The seizures of MERRF can be treated with conventional anticonvulsant therapy but are usually refractory. Thus, multi-anticonvulsant therapies may be needed. An international consortium of experts published a consensus on safe medication use in patients with a primary mitochondrial disease, including antiepileptic drugs (20). In this scenario, valproic acid should be avoided in mitochondrial disease, mainly in patients with POLG mutations because it could be toxic and cause liver failure. There are no controlled studies to compare efficacy of different antiepileptic regimens. Myoclonus in MERRF improved in individuals treated with levetiracetam (16; 38). A double-blind placebo-controlled study to evaluate efficacy and safety of vatiquinone for treating mitochondrial disease in participants with refractory epilepsy, including MERRF patients, is currently running (no more recruiting). More information can be accessed at the following website: https://www.clinicaltrials.gov/search?cond=Mitochondrial%20Diseases.
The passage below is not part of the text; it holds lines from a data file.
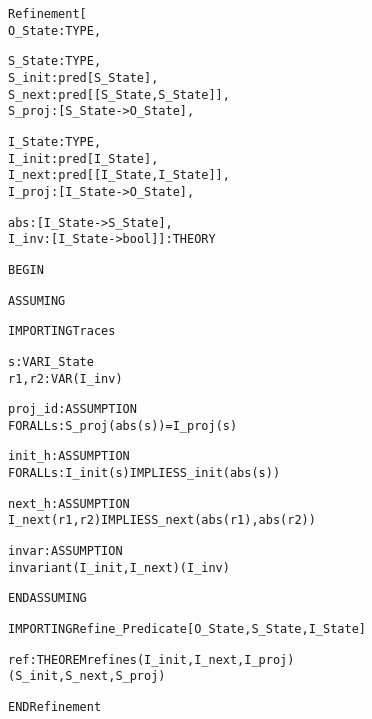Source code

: \newpage
\begin{alltt}
%%%%%%%%%%%%%%%%%%%%%%%%%%%%%%%%%%%%%%%%%%%%%%%%%%%%%%%%%%%%%%
% Refinement :                                               %
%   The lemma ``ref'' states that the implementation refines %
%   the specification conditioned the assumptions.           %
%%%%%%%%%%%%%%%%%%%%%%%%%%%%%%%%%%%%%%%%%%%%%%%%%%%%%%%%%%%%%%

Refinement[
  O_State : TYPE,

  S_State : TYPE,
  S_init  : pred[S_State],
  S_next  : pred[[S_State,S_State]],
  S_proj  : [S_State -> O_State],

  I_State : TYPE,
  I_init  : pred[I_State],
  I_next  : pred[[I_State,I_State]],
  I_proj  : [I_State -> O_State],

  abs     : [I_State -> S_State],
  I_inv   : [I_State -> bool]] : THEORY

BEGIN

  ASSUMING

    IMPORTING Traces

    s     : VAR I_State
    r1,r2 : VAR (I_inv)

    proj_id : ASSUMPTION
      FORALL s: S_proj(abs(s)) = I_proj(s)

    init_h : ASSUMPTION 
      FORALL s: I_init(s) IMPLIES S_init(abs(s))

    next_h : ASSUMPTION 
      I_next(r1,r2) IMPLIES S_next(abs(r1),abs(r2))

    invar : ASSUMPTION
      invariant(I_init,I_next)(I_inv)

  ENDASSUMING

  IMPORTING Refine_Predicate[O_State,S_State,I_State]

  ref : THEOREM refines(I_init,I_next,I_proj)
                       (S_init,S_next,S_proj)

END Refinement
\end{alltt}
Aerobic exercise is helpful in MERRF and other mitochondrial diseases (64).

No treatment for primary mitochondrial diseases is available so far, beside idebenone in Leber optic atrophy. Coenzyme Q10 (200 to 1000 mg/day), L-carnitine (up to 2 g/day), riboflavin and other mitochondrial vitamins have been used to improve mitochondrial function without clear benefit. In MERRF fibroblasts and cybrids, supplemental coenzyme Q10 showed partial efficacy in restoring respiratory chain activity, mitochondrial protein expression, increased oxidative stress, and increased mitophagy (18).
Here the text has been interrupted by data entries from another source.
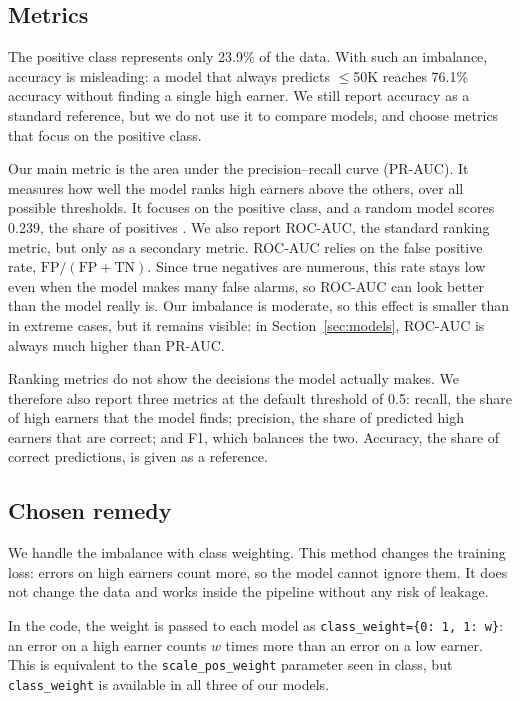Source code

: \documentclass[10pt,a4paper]{article}
\newcommand{\low}{$\leq$50K}
\begin{document}
\subsection{Metrics}
The positive class represents only 23.9\% of the data. With such an imbalance, accuracy
is misleading: a model that always predicts \low{} reaches 76.1\% accuracy without finding
a single high earner. We still report accuracy as a standard reference, but we do not use it to compare
models, and choose metrics that focus on the positive class.

Our main metric is the area under the precision--recall curve (PR-AUC). It measures how
well the model ranks high earners above the others, over all possible thresholds. It
focuses on the positive class, and a random model scores 0.239, the share of positives
\cite{saito2015}. We also report ROC-AUC, the standard ranking metric, but only as a
secondary metric. ROC-AUC relies on the false positive rate, $\mathrm{FP}/(\mathrm{FP} +
\mathrm{TN})$. Since true negatives are numerous, this rate stays low even when the model
makes many false alarms, so ROC-AUC can look better than the model really is. Our
imbalance is moderate, so this effect is smaller than in extreme cases, but it remains
visible: in Section~\ref{sec:models}, ROC-AUC is always much higher than PR-AUC.

Ranking metrics do not show the decisions the model actually makes. We therefore also
report three metrics at the default threshold of 0.5: recall, the share of high earners
that the model finds; precision, the share of predicted high earners that are correct;
and F1, which balances the two. Accuracy, the share of correct predictions, is given as a
reference.

\subsection{Chosen remedy}
We handle the imbalance with class weighting. This method changes the training loss:
errors on high earners count more, so the model cannot ignore them. It does not change
the data and works inside the pipeline without any risk of leakage.

In the code, the weight is passed to each model as \verb|class_weight={0: 1, 1: w}|:
an error on a high earner counts $w$ times more than an error on a low earner. This is
equivalent to the \texttt{scale\_pos\_weight} parameter seen in class, but \texttt{class\_weight} 
is available in all three of our models.
\end{document}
Aerobic exercise is helpful in MERRF and other mitochondrial diseases (64).

With recent advances in molecular technologies, the understanding of the pathological mechanism of a growing list of mitochondrial disorders has been expanded. Consequently, there is an increasing number of clinical trials in mitochondrial disorders, including MERRF, aiming for more specific, molecular-targeted and effective therapies (01). For a detailed list please visit: https://www.clinicaltrials.gov/ct2/results?cond=Mitochondrial+Diseases&term=&cntry=&state=&city=&dist=.

Special considerations

Pregnancy

Women with the mitochondrial DNA mutations associated with MERRF have borne children but are at risk of passing the mutation to their progeny. Prenatal testing of the fetus may be useful; however, there are no published data. There is one report of uneven distribution of the m.8344A>G mutation in dizygotic twins (53). According to Chinnery and colleagues, high levels of m.8344A>G mutation in mothers' blood were associated with an increased incidence of affected offspring. However, they cautioned against using this information to predict absolute risks to women considering pregnancy (11).

Anesthesia

There are no conclusive data regarding management of MERRF during anesthesia. In general anesthesia, drugs that lower seizure threshold should be avoided; anesthetic drugs, such as succinylcholine and nondepolarizing muscle relaxants, should also be avoided (54). Mitochondrial patients may have increased levels of lactic acid during period of physiological and\or medical stress. Therefore, preoperatory fasting could be risky, and increment of lactic acid should be prevented, avoiding hypoglycemia, hypoxia, and hypotension. More information may be obtained in the consensus on safe medication use in patients with a primary mitochondrial disease, including some anesthetics (20).